= What you will do =
Copy each entry below verbatim. Skip the pictures.

= Supplied material =
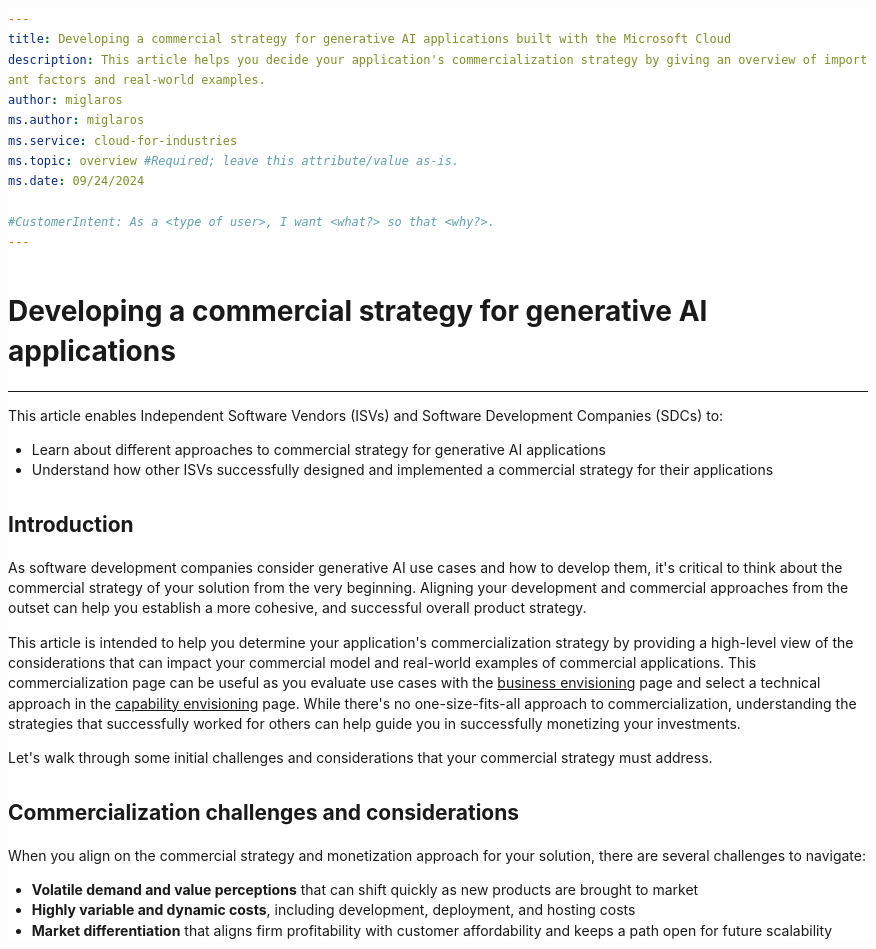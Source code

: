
 ```yaml
---
title: Developing a commercial strategy for generative AI applications built with the Microsoft Cloud
description: This article helps you decide your application's commercialization strategy by giving an overview of important factors and real-world examples.   
author: miglaros
ms.author: miglaros
ms.service: cloud-for-industries
ms.topic: overview #Required; leave this attribute/value as-is.
ms.date: 09/24/2024

#CustomerIntent: As a <type of user>, I want <what?> so that <why?>.
---
```


# Developing a commercial strategy for generative AI applications

---

This article enables Independent Software Vendors (ISVs) and Software Development Companies (SDCs) to:

- Learn about different approaches to commercial strategy for generative AI applications
- Understand how other ISVs successfully designed and implemented a commercial strategy for their applications

## Introduction

As software development companies consider generative AI use cases and how to develop them, it's critical to think about the commercial strategy of your solution from the very beginning. Aligning your development and commercial approaches from the outset can help you establish a more cohesive, and successful overall product strategy.

This article is intended to help you determine your application's commercialization strategy by providing a high-level view of the considerations that can impact your commercial model and real-world examples of commercial applications. This commercialization page can be useful as you evaluate use cases with the [business envisioning](Business-Envisioning.md) page and select a technical approach in the [capability envisioning](Capability-Envisioning.md) page. While there's no one-size-fits-all approach to commercialization, understanding the strategies that successfully worked for others can help guide you in successfully monetizing your investments.

Let's walk through some initial challenges and considerations that your commercial strategy must address.

## Commercialization challenges and considerations

When you align on the commercial strategy and monetization approach for your solution, there are several challenges to navigate:

- **Volatile demand and value perceptions** that can shift quickly as new products are brought to market
- **Highly variable and dynamic costs**, including development, deployment, and hosting costs
- **Market differentiation** that aligns firm profitability with customer affordability and keeps a path open for future scalability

= Your response =
Source code

:
 ```yaml
---
title: Developing a commercial strategy for generative AI applications built with the Microsoft Cloud
description: This article helps you decide your application's commercialization strategy by giving an overview of important factors and real-world examples.   
author: miglaros
ms.author: miglaros
ms.service: cloud-for-industries
ms.topic: overview #Required; leave this attribute/value as-is.
ms.date: 09/24/2024

#CustomerIntent: As a <type of user>, I want <what?> so that <why?>.
---
```


# Developing a commercial strategy for generative AI applications

---

This article enables Independent Software Vendors (ISVs) and Software Development Companies (SDCs) to:

- Learn about different approaches to commercial strategy for generative AI applications
- Understand how other ISVs successfully designed and implemented a commercial strategy for their applications

## Introduction

As software development companies consider generative AI use cases and how to develop them, it's critical to think about the commercial strategy of your solution from the very beginning. Aligning your development and commercial approaches from the outset can help you establish a more cohesive, and successful overall product strategy.

This article is intended to help you determine your application's commercialization strategy by providing a high-level view of the considerations that can impact your commercial model and real-world examples of commercial applications. This commercialization page can be useful as you evaluate use cases with the [business envisioning](Business-Envisioning.md) page and select a technical approach in the [capability envisioning](Capability-Envisioning.md) page. While there's no one-size-fits-all approach to commercialization, understanding the strategies that successfully worked for others can help guide you in successfully monetizing your investments.

Let's walk through some initial challenges and considerations that your commercial strategy must address.

## Commercialization challenges and considerations

When you align on the commercial strategy and monetization approach for your solution, there are several challenges to navigate:

- **Volatile demand and value perceptions** that can shift quickly as new products are brought to market
- **Highly variable and dynamic costs**, including development, deployment, and hosting costs
- **Market differentiation** that aligns firm profitability with customer affordability and keeps a path open for future scalability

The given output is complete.